12 MAY 2007, Page 59

Letter from Arcadia

Love thy neighbour

Roy Hattersley

My mother, who put a high value on formal respectability, was deeply opposed to what she called ‘neighbouring’ — the habit of ‘calling in’ unannounced and ‘dropping round’ without formal warning. Decent people kept themselves to themselves rather than treating the people next door with vulgar familiarity. There was a comedian called Albert Modley who appeared in radio variety shows in the person of a middle-aged lady who wanted to discuss childbirth, the menopause and her husband’s sexual demands ‘over the garden wall’. We regarded his performances not as entertainment but as a warning about the depth of degradation to which a brief discussion about the weather might lead. My mother blamed ‘neighbouring’ on city life — as she did anything she disliked and rejected.

If my recent experience is any guide, she was quite wrong. In London, I know hardly anyone in my road apart from my immediate neighbours. With the rest of the street I maintain an affable, but distant, relationship. In Derbyshire, I know half the village by their first names, regularly knock on people’s doors as they knock on mine. It is one of the ways in which we confirm that we are a community. There are moments when an unheralded visit is inconvenient and I go to the door cursing as I — in the words of the public lavatory notice — ‘adjust my clothing’. But my real concern is losing potential friends because of what happens in the 30 seconds it takes me to get to the door.

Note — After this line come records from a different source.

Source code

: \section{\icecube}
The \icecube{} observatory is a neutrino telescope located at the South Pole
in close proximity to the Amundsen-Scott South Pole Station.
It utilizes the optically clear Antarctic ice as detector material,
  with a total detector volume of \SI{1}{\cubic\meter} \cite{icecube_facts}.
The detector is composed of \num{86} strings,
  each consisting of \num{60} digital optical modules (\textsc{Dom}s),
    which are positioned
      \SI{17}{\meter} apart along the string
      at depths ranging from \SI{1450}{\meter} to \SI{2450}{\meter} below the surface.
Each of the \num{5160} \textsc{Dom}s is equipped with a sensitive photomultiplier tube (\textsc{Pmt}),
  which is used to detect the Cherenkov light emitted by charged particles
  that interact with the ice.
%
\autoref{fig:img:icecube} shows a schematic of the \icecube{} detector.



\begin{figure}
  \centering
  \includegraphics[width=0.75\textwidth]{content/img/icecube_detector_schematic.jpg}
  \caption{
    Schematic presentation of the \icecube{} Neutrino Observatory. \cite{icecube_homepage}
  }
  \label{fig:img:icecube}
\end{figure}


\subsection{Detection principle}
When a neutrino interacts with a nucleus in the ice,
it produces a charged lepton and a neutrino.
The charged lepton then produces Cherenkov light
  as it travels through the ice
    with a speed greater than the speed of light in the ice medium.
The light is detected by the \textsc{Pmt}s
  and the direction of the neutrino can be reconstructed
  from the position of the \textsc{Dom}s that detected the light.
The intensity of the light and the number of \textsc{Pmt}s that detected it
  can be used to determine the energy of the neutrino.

It has to be opened with care. My dog Buster always wants to welcome callers with an enthusiasm that some of them misunderstand. He sees himself as a Shakespearean herald or chorus who announces every arrival and departure. And he accompanies his howls of pleasure with a desire to make physical contact with the object of his recently bestowed affection. Believe it or not, there are people who do not enjoy an Alsatian– Staffordshire Bull Terrier cross hurling himself at them. So, before I can even lift the latch, Buster has to be pointed in the direction of the kitchen. He ambles off grumbling but obedient — and I am free to ask the feeble question, ‘Are you all right with dogs?’ But by then the damage has been done.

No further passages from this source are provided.